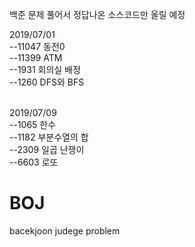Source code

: ﻿백준 문제 풀어서 정답나온 소스코드만 올릴 예정

2019/07/01<br />
--11047 동전0 <br />
--11399 ATM<br />
--1931  회의실 배정<br />
--1260 DFS와 BFS<br /><br />

2019/07/09<br />
--1065 한수 <br />
--1182 부분수열의 합 <br />
--2309 일곱 난쟁이 <br />
--6603 로또 <br />

# BOJ
bacekjoon judege problem

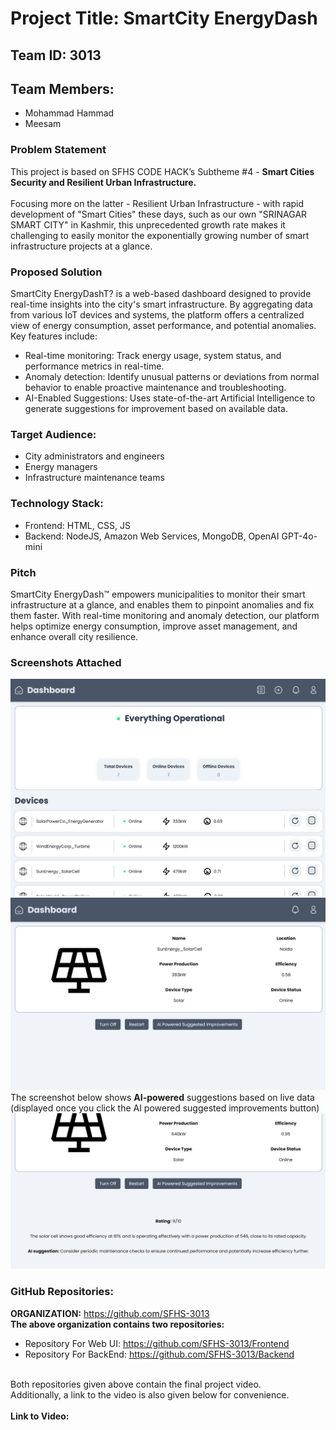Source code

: # Project Title: SmartCity EnergyDash

## Team ID: 3013
## Team Members: 
- Mohammad Hammad
- Meesam

### Problem Statement
This project is based on SFHS CODE HACK’s Subtheme #4 - **Smart Cities Security and Resilient Urban Infrastructure.** <br><br>
Focusing more on the latter - Resilient Urban Infrastructure - with rapid development of "Smart Cities" these days, such as our own "SRINAGAR SMART CITY" in Kashmir, this unprecedented growth rate makes it challenging to easily monitor the exponentially growing number of smart infrastructure projects at a glance.

### Proposed Solution
SmartCity EnergyDashT? is a web-based dashboard designed to provide real-time insights into the city's smart infrastructure. By aggregating data from various IoT devices and systems, the platform offers a centralized view of energy consumption, asset performance, and potential anomalies. Key features include:
- Real-time monitoring: Track energy usage, system status, and performance metrics in real-time.
- Anomaly detection: Identify unusual patterns or deviations from normal behavior to enable proactive maintenance and troubleshooting.
- AI-Enabled Suggestions: Uses state-of-the-art Artificial Intelligence to generate suggestions for improvement based on available data.
### Target Audience:
- City administrators and engineers
- Energy managers
- Infrastructure maintenance teams
### Technology Stack:
- Frontend: HTML, CSS, JS
- Backend: NodeJS, Amazon Web Services, MongoDB, OpenAI GPT-4o-mini

 
### Pitch
SmartCity EnergyDash™️ empowers municipalities to monitor their smart infrastructure at a glance, and enables them to pinpoint anomalies and fix them faster. With real-time monitoring and anomaly detection, our platform helps optimize energy consumption, improve asset management, and enhance overall city resilience.
### Screenshots Attached
![image](../screenshots/screenshot1.png)
![image](../screenshots/screenshot2.png)
The screenshot below shows **AI-powered** suggestions based on live data (displayed once you click the AI powered suggested improvements button)
![image](../screenshots/screenshot3.png)

### GitHub Repositories:
**ORGANIZATION:** https://github.com/SFHS-3013 <br>
**The above organization contains two repositories:** <br> 
- Repository For Web UI: https://github.com/SFHS-3013/Frontend <br>
- Repository For BackEnd: https://github.com/SFHS-3013/Backend <br><br>

Both repositories given above contain the final project video. <br>
Additionally, a link to the video is also given below for convenience. <br><br>
**Link to Video:**
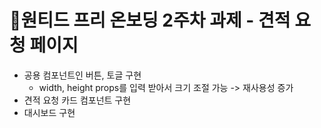 # 📝원티드 프리 온보딩 2주차 과제 - 견적 요청 페이지

- 공용 컴포넌트인 버튼, 토글 구현
  - width, height props를 입력 받아서 크기 조절 가능 -> 재사용성 증가
- 견적 요청 카드 컴포넌트 구현
- 대시보드 구현
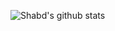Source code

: ![Shabd's github stats](https://github-readme-stats.vercel.app/api?username=ShabdVeyyakula&show_icons=true&theme=tokyonight)
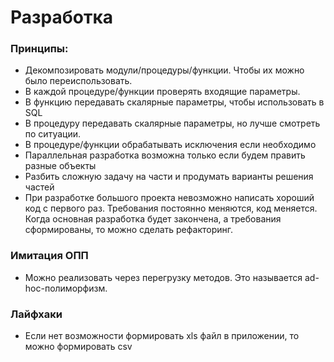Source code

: # Разработка

### Принципы:
  - Декомпозировать модули/процедуры/функции. Чтобы их можно было переиспользовать.
  - В каждой процедуре/функции проверять входящие параметры.
  - В функцию передавать скалярные параметры, чтобы использовать в SQL
  - В процедуру передавать скалярные параметры, но лучше смотреть по ситуации. 
  - В процедуре/функции обрабатывать исключения если необходимо
  - Параллельная разработка возможна только если будем править разные объекты
  - Разбить сложную задачу на части и продумать варианты решения частей
  - При разработке большого проекта невозможно написать хороший код с первого раз. Требования постоянно меняются, код меняется. Когда основная разработка будет закончена, а требования сформированы, то можно сделать рефакторинг.

### Имитация ОПП
  - Можно реализовать через перегрузку методов. Это называется ad-hoc-полиморфизм.

### Лайфхаки 
  - Если нет возможности формировать xls файл в приложении, то можно формировать csv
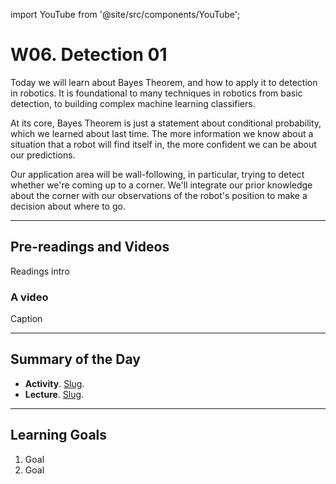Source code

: 
import YouTube from '@site/src/components/YouTube';

# W06. Detection 01
Today we will learn about Bayes Theorem, and how to apply it to detection in robotics. It is foundational to many techniques in robotics from basic detection, to building complex machine learning classifiers.

At its core, Bayes Theorem is just a statement about conditional probability, which we learned about last time. The more information we know about a situation that a robot will find itself in, the more confident we can be about our predictions.

Our application area will be wall-following, in particular, trying to detect whether we're coming up to a corner. We'll integrate our prior knowledge about the corner with our observations of the robot's position to make a decision about where to go.

---
## Pre-readings and Videos
Readings intro

### A video
<YouTube id="id" />
Caption


---
## Summary of the Day

- **Activity**. [Slug](/docs/concepts/teaching/activities/LINK.md).
- **Lecture**. [Slug](/docs/concepts/teaching/lessons/LINK.md).

---
## Learning Goals
1. Goal
2. Goal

- - - - - - -

Your output must match the records word for word, apart from the images, which are left out.

Source code

: ﻿백준 문제 풀어서 정답나온 소스코드만 올릴 예정

2019/07/01<br />
--11047 동전0 <br />
--11399 ATM<br />
--1931  회의실 배정<br />
--1260 DFS와 BFS<br /><br />

2019/07/09<br />
--1065 한수 <br />
--1182 부분수열의 합 <br />
--2309 일곱 난쟁이 <br />
--6603 로또 <br />

# BOJ
bacekjoon judege problem

Source code

: # Project Title: SmartCity EnergyDash

## Team ID: 3013
## Team Members: 
- Mohammad Hammad
- Meesam

### Problem Statement
This project is based on SFHS CODE HACK’s Subtheme #4 - **Smart Cities Security and Resilient Urban Infrastructure.** <br><br>
Focusing more on the latter - Resilient Urban Infrastructure - with rapid development of "Smart Cities" these days, such as our own "SRINAGAR SMART CITY" in Kashmir, this unprecedented growth rate makes it challenging to easily monitor the exponentially growing number of smart infrastructure projects at a glance.

### Proposed Solution
SmartCity EnergyDashT? is a web-based dashboard designed to provide real-time insights into the city's smart infrastructure. By aggregating data from various IoT devices and systems, the platform offers a centralized view of energy consumption, asset performance, and potential anomalies. Key features include:
- Real-time monitoring: Track energy usage, system status, and performance metrics in real-time.
- Anomaly detection: Identify unusual patterns or deviations from normal behavior to enable proactive maintenance and troubleshooting.
- AI-Enabled Suggestions: Uses state-of-the-art Artificial Intelligence to generate suggestions for improvement based on available data.
### Target Audience:
- City administrators and engineers
- Energy managers
- Infrastructure maintenance teams
### Technology Stack:
- Frontend: HTML, CSS, JS
- Backend: NodeJS, Amazon Web Services, MongoDB, OpenAI GPT-4o-mini

 
### Pitch
SmartCity EnergyDash™️ empowers municipalities to monitor their smart infrastructure at a glance, and enables them to pinpoint anomalies and fix them faster. With real-time monitoring and anomaly detection, our platform helps optimize energy consumption, improve asset management, and enhance overall city resilience.
### Screenshots Attached
![image](../screenshots/screenshot1.png)
![image](../screenshots/screenshot2.png)
The screenshot below shows **AI-powered** suggestions based on live data (displayed once you click the AI powered suggested improvements button)
![image](../screenshots/screenshot3.png)

### GitHub Repositories:
**ORGANIZATION:** https://github.com/SFHS-3013 <br>
**The above organization contains two repositories:** <br> 
- Repository For Web UI: https://github.com/SFHS-3013/Frontend <br>
- Repository For BackEnd: https://github.com/SFHS-3013/Backend <br><br>

Both repositories given above contain the final project video. <br>
Additionally, a link to the video is also given below for convenience. <br><br>
**Link to Video:**
 # 📝원티드 프리 온보딩 2주차 과제 - 견적 요청 페이지

- 공용 컴포넌트인 버튼, 토글 구현
  - width, height props를 입력 받아서 크기 조절 가능 -> 재사용성 증가
- 견적 요청 카드 컴포넌트 구현
- 대시보드 구현
Source code

: ![Shabd's github stats](https://github-readme-stats.vercel.app/api?username=ShabdVeyyakula&show_icons=true&theme=tokyonight)
Source code

: # Разработка

### Принципы:
  - Декомпозировать модули/процедуры/функции. Чтобы их можно было переиспользовать.
  - В каждой процедуре/функции проверять входящие параметры.
  - В функцию передавать скалярные параметры, чтобы использовать в SQL
  - В процедуру передавать скалярные параметры, но лучше смотреть по ситуации. 
  - В процедуре/функции обрабатывать исключения если необходимо
  - Параллельная разработка возможна только если будем править разные объекты
  - Разбить сложную задачу на части и продумать варианты решения частей
  - При разработке большого проекта невозможно написать хороший код с первого раз. Требования постоянно меняются, код меняется. Когда основная разработка будет закончена, а требования сформированы, то можно сделать рефакторинг.

### Имитация ОПП
  - Можно реализовать через перегрузку методов. Это называется ad-hoc-полиморфизм.

### Лайфхаки 
  - Если нет возможности формировать xls файл в приложении, то можно формировать csv
Source code

: 
import YouTube from '@site/src/components/YouTube';

# W06. Detection 01
Today we will learn about Bayes Theorem, and how to apply it to detection in robotics. It is foundational to many techniques in robotics from basic detection, to building complex machine learning classifiers.

At its core, Bayes Theorem is just a statement about conditional probability, which we learned about last time. The more information we know about a situation that a robot will find itself in, the more confident we can be about our predictions.

Our application area will be wall-following, in particular, trying to detect whether we're coming up to a corner. We'll integrate our prior knowledge about the corner with our observations of the robot's position to make a decision about where to go.

---
## Pre-readings and Videos
Readings intro

### A video
<YouTube id="id" />
Caption


---
## Summary of the Day

- **Activity**. [Slug](/docs/concepts/teaching/activities/LINK.md).
- **Lecture**. [Slug](/docs/concepts/teaching/lessons/LINK.md).

---
## Learning Goals
1. Goal
2. Goal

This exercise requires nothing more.